「ウェルビーイング経営」のサポートメディア

  1. TOP
  2. 福利厚生
  3. ハラスメントの種類と定義について解説!
2023/01/17 (公開:2022/02/08)

ハラスメントの種類と定義について解説!


ハラスメントの種類と定義について解説!

「どういった行為がハラスメントになるのか?」
「ハラスメントにはどんな種類があるのか?」

近年取り上げられることが多いハラスメントについて、わからない人も少なからずいることでしょう。この記事では、ハラスメントの種類と定義について徹底解説します。さらに、ハラスメントの防止方法や関連する法律も紹介しています。

最後まで読めば、ハラスメントとは何かを理解し、配慮した行動ができるようになるでしょう。会社などでハラスメント対策に関わっている人は、ぜひ参考にしてください。

         

1.ハラスメントとは?

ハラスメントとは、家庭や職場などの様々な場面における「嫌がらせ」のことを言います。言葉や行動によって、他者に精神的または身体的にダメージを与えることが代表的なものです。会社内では、嫌がらせよって減給や降格などの不利益を被ることもハラスメントに該当します。

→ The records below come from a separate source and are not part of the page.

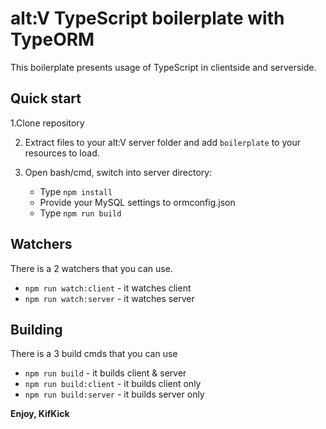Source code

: # alt:V TypeScript boilerplate with TypeORM
This boilerplate presents usage of TypeScript in clientside and serverside.


## Quick start

1.Clone repository

2.  Extract files to your alt:V server folder and add `boilerplate` to your resources to load.
  
3. Open bash/cmd, switch into server directory:
	- Type `npm install`
	- Provide your MySQL settings to ormconfig.json
	- Type `npm run build`

## Watchers

There is a 2 watchers that you can use.

 - `npm run watch:client` - it watches client
 - `npm run watch:server` - it watches server

## Building

There is a 3 build cmds that you can use

 - `npm run build` - it builds client & server
 - `npm run build:client` - it builds client only
 - `npm run build:server` - it builds server only


**Enjoy, KifKick**

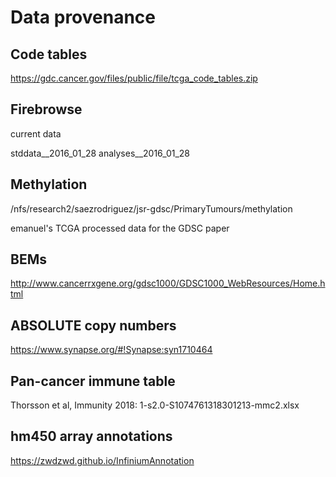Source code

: # Data provenance

## Code tables

https://gdc.cancer.gov/files/public/file/tcga_code_tables.zip

## Firebrowse

current data

stddata__2016_01_28
analyses__2016_01_28

## Methylation

/nfs/research2/saezrodriguez/jsr-gdsc/PrimaryTumours/methylation

emanuel's TCGA processed data for the GDSC paper

## BEMs

http://www.cancerrxgene.org/gdsc1000/GDSC1000_WebResources/Home.html

## ABSOLUTE copy numbers

https://www.synapse.org/#!Synapse:syn1710464

## Pan-cancer immune table

Thorsson et al, Immunity 2018: 1-s2.0-S1074761318301213-mmc2.xlsx

## hm450 array annotations

https://zwdzwd.github.io/InfiniumAnnotation
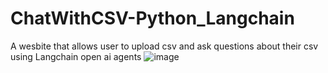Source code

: # ChatWithCSV-Python_Langchain
A wesbite that allows user to upload csv and ask questions about their csv using Langchain open ai agents
![image](https://github.com/Tejasp2003/ChatWithCSV-Python_Langchain/assets/75526320/cd0880fd-e454-4a10-92a6-c75553c17542)
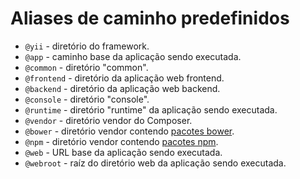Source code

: Aliases de caminho predefinidos
===============================

- `@yii` - diretório do framework.
- `@app` - caminho base da aplicação sendo executada.
- `@common` - diretório "common".
- `@frontend` - diretório da aplicação web frontend.
- `@backend` - diretório da aplicação web backend.
- `@console` - diretório "console".
- `@runtime` - diretório "runtime" da aplicação sendo executada.
- `@vendor` - diretório vendor do Composer.
- `@bower` - diretório vendor contendo [pacotes bower](http://bower.io/).
- `@npm` - diretório vendor contendo [pacotes npm](https://www.npmjs.org/).
- `@web` - URL base da aplicação sendo executada.
- `@webroot` - raíz do diretório web da aplicação sendo executada.
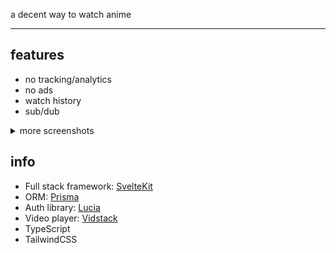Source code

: a decent way to watch anime

---

## features

- no tracking/analytics
- no ads
- watch history
- sub/dub

<details>
	<summary>more screenshots</summary>

<img
	alt="image"
	loading="lazy"
	src="/project-info/sift-one.png"
/>
<img
	alt="image"
	loading="lazy"
	src="/project-info/sift-two.png"
/>
<img
	alt="image"
	loading="lazy"
	src="/project-info/sift-three.png"
/>

</details>

## info

- Full stack framework: [SvelteKit](https://kit.svelte.dev/)
- ORM: [Prisma](https://www.prisma.io/)
- Auth library: [Lucia](https://lucia-auth.com/)
- Video player: [Vidstack](https://www.vidstack.io/)
- TypeScript
- TailwindCSS
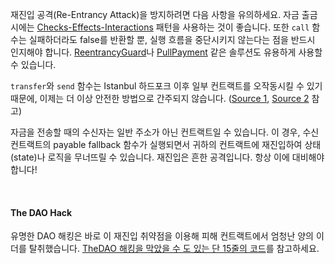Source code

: 재진입 공격(Re-Entrancy Attack)을 방지하려면 다음 사항을 유의하세요. 자금 출금 시에는 [Checks-Effects-Interactions](https://solidity.readthedocs.io/en/develop/security-considerations.html#use-the-checks-effects-interactions-pattern) 패턴을 사용하는 것이 좋습니다. 또한 `call` 함수는 실패하더라도 false를 반환할 뿐, 실행 흐름을 중단시키지 않는다는 점을 반드시 인지해야 합니다. [ReentrancyGuard](https://docs.openzeppelin.com/contracts/2.x/api/utils#ReentrancyGuard)나 [PullPayment](https://docs.openzeppelin.com/contracts/2.x/api/payment#PullPayment) 같은 솔루션도 유용하게 사용할 수 있습니다. 

`transfer`와 `send` 함수는 Istanbul 하드포크 이후 일부 컨트랙트를 오작동시킬 수 있기 때문에, 이제는 더 이상 안전한 방법으로 간주되지 않습니다. ([Source 1](https://diligence.consensys.net/blog/2019/09/stop-using-soliditys-transfer-now/), [Source 2](https://forum.openzeppelin.com/t/reentrancy-after-istanbul/1742) 참고)

자금을 전송할 때의 수신자는 일반 주소가 아닌 컨트랙트일 수 있습니다. 이 경우, 수신 컨트랙트의 payable fallback 함수가 실행되면서 귀하의 컨트랙트에 재진입하여 상태(state)나 로직을 무너뜨릴 수 있습니다. 재진입은 흔한 공격입니다. 항상 이에 대비해야 합니다!

&nbsp;
#### The DAO Hack

유명한 DAO 해킹은 바로 이 재진입 취약점을 이용해 피해 컨트랙트에서 엄청난 양의 이더를 탈취했습니다. [TheDAO 해킹을 막았을 수 도 있는 단 15줄의 코드](https://blog.openzeppelin.com/15-lines-of-code-that-could-have-prevented-thedao-hack-782499e00942)를 참고하세요.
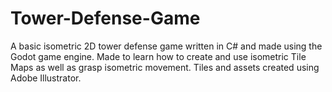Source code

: # Tower-Defense-Game
A basic isometric 2D tower defense game written in C# and made using the Godot game engine.  Made to learn how to create and use isometric Tile Maps as well as grasp isometric movement. Tiles and assets created using Adobe Illustrator.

ハラスメントにおいて、行為者自身に「相手を傷つけよう」などの意図があったかどうかは関係ありません。相手が受けた言動により、不愉快な感情を抱けばハラスメントにあたる可能性があるのです。ハラスメントは、特定の人物だけでなく、不特定多数に対しても成立するものでもあります。  

専門家による関連記事【ダウンロード用資料】

『ハラスメント問題の拡がり』
『組織風土と組織文化』

専門家が執筆したこれらの記事もたくさんの方に読まれています。ぜひダウンロードください。

            

2.職場で起こるハラスメントの種類

 

職場で起こり得るハラスメントは、以下のように様々な種類があります。

● パワハラ(パワーハラスメント)
● セクハラ(セクシャルハラスメント)
● マタハラ(マタニティハラスメント)
● 逆パワハラ(逆パワーハラスメント)
● モラハラ(モラルハラスメント)
● パタハラ(パタニティハラスメント)
● ケアハラ(ケアハラスメント)
● その他のハラスメント

以下では、それぞれについて詳しく解説します。

        

2-1 パワハラの種類

パワハラの種類は主に6つあり、具体的には以下の通りです。

● 身体的に攻撃すること
● 精神的に攻撃すること
● 人間関係から切り離すこと
● 過大に要求すること
● 過小な要求しかしないこと
● プライベートな内容に過剰に干渉すること

パワハラは数あるハラスメントの中でも特に相談件数が多く、年々増加する傾向にあります。パワハラは厚生労働省により、以下の3つの条件を全て満たす行為であることが定義されています。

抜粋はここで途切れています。